*Required action*: Check each line of the listing below for the string "restart", and give only how many lines hold it.

*Excerpted data*:
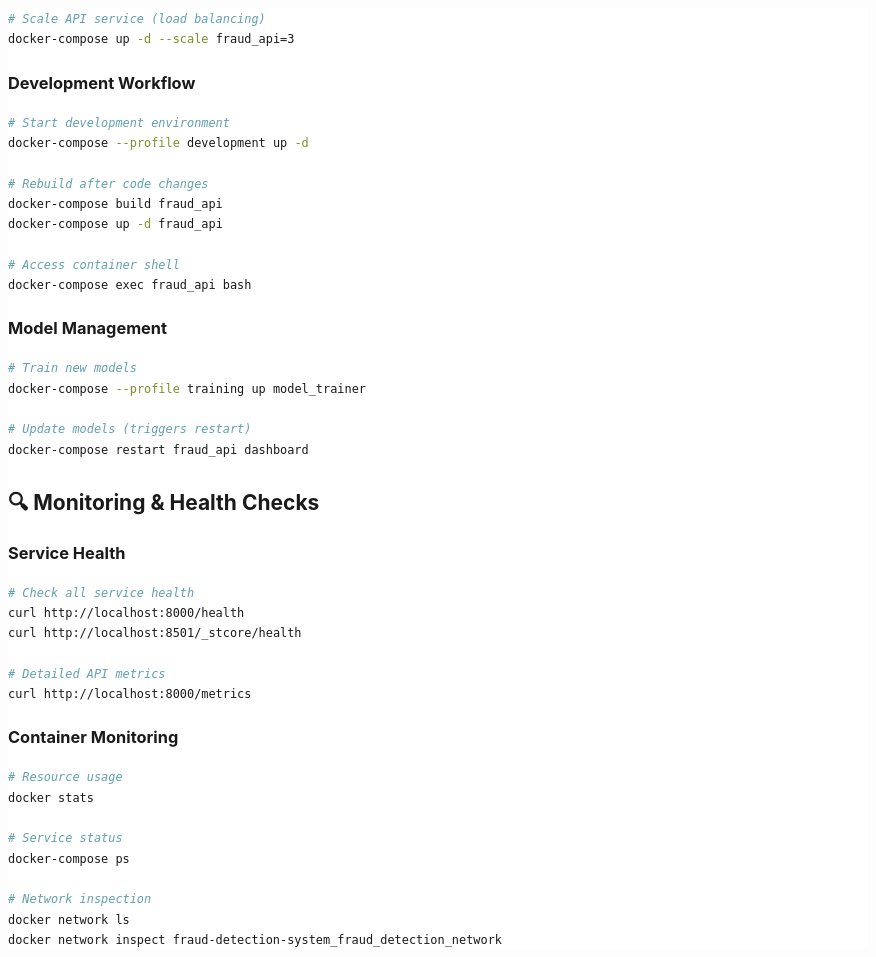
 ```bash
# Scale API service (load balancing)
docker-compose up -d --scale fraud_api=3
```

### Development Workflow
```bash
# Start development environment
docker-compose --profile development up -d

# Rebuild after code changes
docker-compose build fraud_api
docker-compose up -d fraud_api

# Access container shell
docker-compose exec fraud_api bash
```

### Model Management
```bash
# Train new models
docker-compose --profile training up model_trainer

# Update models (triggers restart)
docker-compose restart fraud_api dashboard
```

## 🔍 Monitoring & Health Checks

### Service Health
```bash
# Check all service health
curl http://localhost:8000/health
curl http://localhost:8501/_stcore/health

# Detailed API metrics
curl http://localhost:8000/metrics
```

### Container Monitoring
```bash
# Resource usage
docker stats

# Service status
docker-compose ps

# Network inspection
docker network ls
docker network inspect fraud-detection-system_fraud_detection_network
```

...

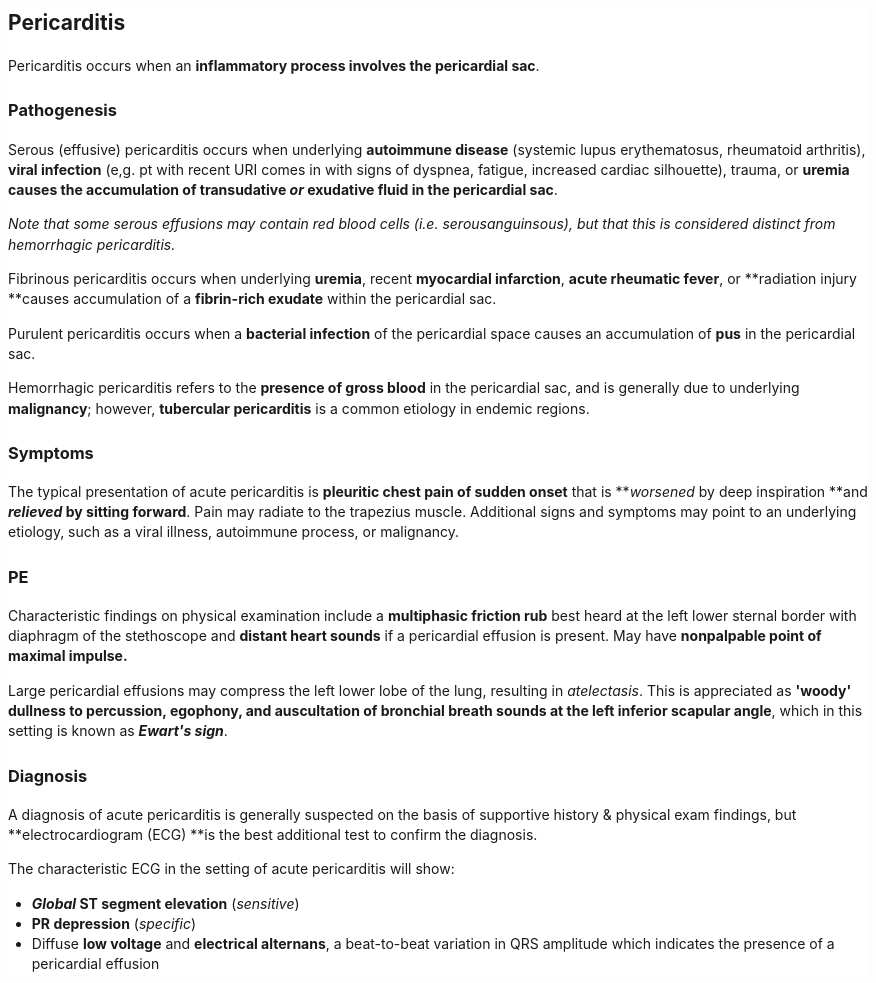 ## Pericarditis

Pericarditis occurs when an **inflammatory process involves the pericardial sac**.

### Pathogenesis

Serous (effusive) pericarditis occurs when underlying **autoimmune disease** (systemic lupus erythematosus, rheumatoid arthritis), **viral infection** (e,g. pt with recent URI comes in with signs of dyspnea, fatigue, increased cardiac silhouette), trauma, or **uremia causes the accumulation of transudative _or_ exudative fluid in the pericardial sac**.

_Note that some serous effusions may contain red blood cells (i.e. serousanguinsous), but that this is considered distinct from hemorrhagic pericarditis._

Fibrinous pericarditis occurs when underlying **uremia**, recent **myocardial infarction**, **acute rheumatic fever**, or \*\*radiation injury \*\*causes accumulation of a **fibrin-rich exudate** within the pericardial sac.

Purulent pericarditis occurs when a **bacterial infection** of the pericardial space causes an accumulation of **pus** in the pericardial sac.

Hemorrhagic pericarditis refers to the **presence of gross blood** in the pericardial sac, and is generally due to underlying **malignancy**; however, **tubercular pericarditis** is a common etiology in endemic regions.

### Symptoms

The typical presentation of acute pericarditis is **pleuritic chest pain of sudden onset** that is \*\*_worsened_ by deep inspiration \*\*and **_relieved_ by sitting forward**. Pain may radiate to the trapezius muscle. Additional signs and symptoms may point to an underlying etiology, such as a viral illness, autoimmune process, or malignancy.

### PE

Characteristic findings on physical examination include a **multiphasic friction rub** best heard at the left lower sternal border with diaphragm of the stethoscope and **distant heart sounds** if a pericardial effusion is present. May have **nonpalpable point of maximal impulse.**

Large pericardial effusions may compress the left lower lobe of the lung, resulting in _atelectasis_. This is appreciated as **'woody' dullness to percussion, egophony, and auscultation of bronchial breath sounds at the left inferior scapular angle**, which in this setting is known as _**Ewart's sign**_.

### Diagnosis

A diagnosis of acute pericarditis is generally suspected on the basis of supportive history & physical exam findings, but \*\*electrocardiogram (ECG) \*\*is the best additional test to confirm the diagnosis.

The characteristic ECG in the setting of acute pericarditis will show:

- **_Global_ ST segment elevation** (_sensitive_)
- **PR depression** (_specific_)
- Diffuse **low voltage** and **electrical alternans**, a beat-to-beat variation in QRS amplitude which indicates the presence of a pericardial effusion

*Final answer*: 2